Al parecer, los escritores Alberto Olmos y Patricio Pron no se llevan bien. Se ha dado la casualidad de que ambos han publicado libro recientemente, y además en la misma editorial. Los dos han estado de promoción y los dos han sido entrevistados en esta revista, el primero por su libro de cuentos, Guardar las formas, y el segundo por su novela, No derrames tus lágrimas por nadie que viva en estas calles. Pero, por extraño que parezca, esta vez no vamos a hablar de sus libros. Ni siquiera vamos a hablar de su enemistad más o menos reconocida públicamente, que poco importa. Vamos a hablar, si es posible, del papel del escritor en la prescripción de libros, un papel que los dos, Olmos y Pron, juegan cada uno a su manera, con disimilitudes pero también con coincidencias.
Tanto Olmos como Pron ejercen la crítica literaria con pasión ejemplarizante. Los dos son grandes, grandísimos lectores, insaciables y totalizantes. Están preocupados por lo que se publica y por lo que se reedita, por los autores contemporáneos y por las relecturas de eso que llamamos clásicos, por los nuevos escritores y por los descubrimientos inesperados. No se conforman con las publicaciones de las editoriales mayoritarias, bien al contrario, bucean en las nuevas, en las independientes y en las marginales. Interrogan textos de todo tipo con presupuestos radicales, originales y exhaustivos. A veces, es cierto, son cruentos con ellos; a veces son tolerantes. Siempre son, eso sí, exigentes, y nunca son, o no suelen ser, complacientes. No tienen la misma forma de leer, ni de juzgar ni de exponer, pero coinciden en la integridad.
Desde luego, en lo que no coinciden es en los gustos, en las pasiones, en la concepción de la literatura ni en sus cometidos. Es difícil imaginar dos obras tan divergentes en el tratamiento de los temas y en las obsesiones resultantes. Ambos son dos escritores verdaderos, ambiciosos y luchadores, pero tampoco en sus méritos o debilidades pueden ser comparados. Acaso les une la voluntad de estilo y el inconformismo, pero puede que me equivoque y por eso no voy a pisar ese terreno. Entiendo que también les iguala la propensión a sincerarse en las entrevistas, la tentación de hacer declaraciones rotundas, como machetazos, que no dejan indiferente a nadie. Más allá de eso, como dicen los escritores plagiaristas, padrastros ni en los dedos.

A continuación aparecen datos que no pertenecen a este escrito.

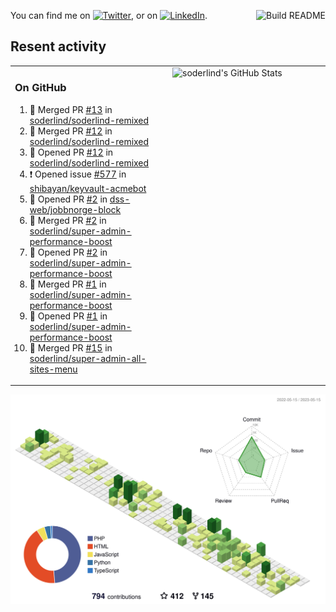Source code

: 
<a href="https://github.com/soderlind/soderlind/actions"><img src="https://github.com/soderlind/soderlind/workflows/Build%20README/badge.svg" align="right" alt="Build README"></a>

<!-- Actual text -->
You can find me on [![Twitter][1.2]][1], or on [![LinkedIn][2.2]][2].

<!-- Icons -->

[1.2]: http://i.imgur.com/wWzX9uB.png (twitter icon without padding)
[2.2]: https://raw.githubusercontent.com/MartinHeinz/MartinHeinz/master/linkedin-3-16.png (LinkedIn icon without padding)

<!-- Links to your social media accounts -->

[1]: https://twitter.com/soderlind
[2]: https://www.linkedin.com/in/soderlind/

## Resent activity

<table width="100%" border="0"><tr><td width="49%">

### On GitHub

<!--START_SECTION:activity-->
1. 🎉 Merged PR [#13](https://github.com/soderlind/soderlind-remixed/pull/13) in [soderlind/soderlind-remixed](https://github.com/soderlind/soderlind-remixed)
2. 🎉 Merged PR [#12](https://github.com/soderlind/soderlind-remixed/pull/12) in [soderlind/soderlind-remixed](https://github.com/soderlind/soderlind-remixed)
3. 💪 Opened PR [#12](https://github.com/soderlind/soderlind-remixed/pull/12) in [soderlind/soderlind-remixed](https://github.com/soderlind/soderlind-remixed)
4. ❗️ Opened issue [#577](https://github.com/shibayan/keyvault-acmebot/issues/577) in [shibayan/keyvault-acmebot](https://github.com/shibayan/keyvault-acmebot)
5. 💪 Opened PR [#2](https://github.com/dss-web/jobbnorge-block/pull/2) in [dss-web/jobbnorge-block](https://github.com/dss-web/jobbnorge-block)
6. 🎉 Merged PR [#2](https://github.com/soderlind/super-admin-performance-boost/pull/2) in [soderlind/super-admin-performance-boost](https://github.com/soderlind/super-admin-performance-boost)
7. 💪 Opened PR [#2](https://github.com/soderlind/super-admin-performance-boost/pull/2) in [soderlind/super-admin-performance-boost](https://github.com/soderlind/super-admin-performance-boost)
8. 🎉 Merged PR [#1](https://github.com/soderlind/super-admin-performance-boost/pull/1) in [soderlind/super-admin-performance-boost](https://github.com/soderlind/super-admin-performance-boost)
9. 💪 Opened PR [#1](https://github.com/soderlind/super-admin-performance-boost/pull/1) in [soderlind/super-admin-performance-boost](https://github.com/soderlind/super-admin-performance-boost)
10. 🎉 Merged PR [#15](https://github.com/soderlind/super-admin-all-sites-menu/pull/15) in [soderlind/super-admin-all-sites-menu](https://github.com/soderlind/super-admin-all-sites-menu)
<!--END_SECTION:activity-->
  </td>
<td width="49%" valign="top">
  <img   alt="soderlind's GitHub Stats" src="https://awesome-github-stats.azurewebsites.net/user-stats/soderlind?cardType=level-alternate&Title=FFFFFF&Border=FFFFFF" />
</td></tr></table>


![](./profile-3d-contrib/profile-green-animate.svg)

Y bien, ¿qué podemos sacar en claro de todas estas afinidades y rechazos? Ahí van mis conclusiones. Uno, que los escritores a veces son los peores críticos de sus obras pero son los mejores comentaristas de las obras de los demás. Dos, que los escritores son imprescindibles en la elaboración del canon, tan encogido como está, en la construcción de listas, tan aleatorias como son, y en la filtración de las recomendaciones, tan caprichosas ellas. Tres, que los escritores son antes que nada lectores y que no se puede pretender crear una voz propia si previa o simultáneamente no se han depurado y asimilado las voces de los demás. Y cuatro, que se puede estar en desacuerdo con las políticas o criterios de los demás pero que irremediablemente se ha de estar de acuerdo en la argumentación de postulados analíticos y constructivos que favorezcan la exaltación y el crecimiento de la literatura. Sí, la literatura, esa cosa a la que todos debemos amistad eterna, incluso los que no se tienen por tales.